Communicating during a crisis: the public health lessons learned from COVID-19
How can health institutions improve their communication policies during times of public health risks and crises?
Esade researchers have explored the issue and published their findings in the peer-reviewed journal Qualitative Health Research. The study was carried out during COVID-19 and its authors—Mireia Yter, David Murillo, and Andreas Georgiou—examined how society responded to the new circumstances in the given situation focusing on the increase in ‘social capital’—observable through some concrete manifestations of solidarity, mutual trust, participation in social groups, and a sense of belonging, among others.
The researchers conducted a qualitative survey of 375 respondents, the majority from Europe but some from as far afield as the Americas, Africa, Asia, and Oceania. Questions focused on the actions and practices of, and attitudes towards, public health workers, and the reasons behind them.
The results revealed five key common areas for the overwhelmingly positive public response: trust in health institutions; the legitimacy of health professionals, scientists, and researchers; altruism, gratitude, and reciprocity; the recognition of public health workers' endeavors; and support provided in the form of donations and other material resources.
Four paths to positive responses
Analysis of these key areas allowed the researchers to make four main recommendations to be implemented in public health risk communication strategies and encourage positive responses.
1) Healthcare institutions should lead public health communication
The survey revealed that healthcare institutions were seen as more trustworthy agents during the early days of the pandemic. “The results of our fieldwork suggest that for effective communication to be achieved, this should be led by legitimated healthcare institutions,” say the researchers. “Our data confirms previous research suggesting that credible sources can play a key role when it comes to effectively promoting public health behavior.”
2) Focus on experts
Individual experts and their visibility, as well as the institutions they represent, are key in helping to spread the word. “Our data revealed that experts were seen as legitimate representatives,” say the researchers. “The findings suggest that media exposure should be given to scientific experts, rather than leaving them as invisible expert figures behind the government’s institutional messages.”
3) Make altruism, gratitude, and reciprocity central to communication messages
The survey revealed that “abundant instances of bounded solidarity” played a major part in the combined social efforts of individuals in protecting healthcare workers and institutions.

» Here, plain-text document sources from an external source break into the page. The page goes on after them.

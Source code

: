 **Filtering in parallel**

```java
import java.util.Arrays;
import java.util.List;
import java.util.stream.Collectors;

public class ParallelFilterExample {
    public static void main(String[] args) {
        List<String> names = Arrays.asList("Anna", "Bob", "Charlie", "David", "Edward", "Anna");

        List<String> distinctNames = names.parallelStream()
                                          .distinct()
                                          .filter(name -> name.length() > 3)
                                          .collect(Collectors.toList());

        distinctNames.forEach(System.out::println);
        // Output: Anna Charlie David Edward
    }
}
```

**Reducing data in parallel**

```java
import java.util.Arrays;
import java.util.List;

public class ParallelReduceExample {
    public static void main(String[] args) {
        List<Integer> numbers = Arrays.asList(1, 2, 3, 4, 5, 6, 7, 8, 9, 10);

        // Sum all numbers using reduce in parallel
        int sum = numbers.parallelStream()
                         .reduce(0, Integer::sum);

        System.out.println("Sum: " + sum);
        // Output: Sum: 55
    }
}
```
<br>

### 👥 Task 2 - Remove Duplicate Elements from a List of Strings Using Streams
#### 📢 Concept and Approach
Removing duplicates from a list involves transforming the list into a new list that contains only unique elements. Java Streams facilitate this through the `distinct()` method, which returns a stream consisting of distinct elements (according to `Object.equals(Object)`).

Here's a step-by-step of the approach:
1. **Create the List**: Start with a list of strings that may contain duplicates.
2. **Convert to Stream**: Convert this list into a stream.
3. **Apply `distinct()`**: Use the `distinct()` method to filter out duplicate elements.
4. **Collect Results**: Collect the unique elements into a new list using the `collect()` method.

“Bounded solidarity is a tool that, similarly to what happens in other major crises like wars or natural disasters, provides an actionable reserve that becomes operative with or without institutional direction,” explain the researchers. “Finding synergies between this untapped social potential and governmental policies should be a priority of any public communication effort.”
4) Emphasize individual efforts
Healthcare workers and other medical professionals face a precarious employment situation that requires greater recognition for their work. “Survey respondents expressed their support for healthcare personnel and also expected specific actions to be taken by the authorities to significantly increase their status as essential workers,” explain the researchers. “Communication campaigns that reveal the travails of health personnel—such as continuous overwork or poor working conditions—seem bound to create empathy while increasing effectiveness and compliance of public health regulations.”
Public health implications
Crisis communication is an essential way for public health institutions to inform and advise on necessary measures to minimize the impact of risk.
The European Centre for Disease Prevention and Control says that “research shows that properly designed behavior-based health communication activities can have a significant positive impact on health-related attitudes, beliefs, and behaviors (of the recipients).”
“Our aim with this research is to show how, drawing from the data we collected and working around the concept of social capital, governments can improve public policy interventions,” explain its authors. “And our results suggest some key learning points that confirm or build accumulated knowledge to develop a public policy communication strategy in a crisis mode setting.”
There are, they acknowledge, some limitations to the research.
“Respondents spent the lockdown in different parts of the world, experiencing different stages in the development of the pandemic, so biases may exist. Although we observed a certain level of homogeneity that impelled us to treat the sample as one common pool, future research could examine the possible differences between different stages in the pandemic and the citizens’ responses to that in terms of bonded solidarity and social capital in a broader sense.
“However, our main contribution is to show how the findings of our research can be used in the field of communication in times of pandemic from a public health perspective.”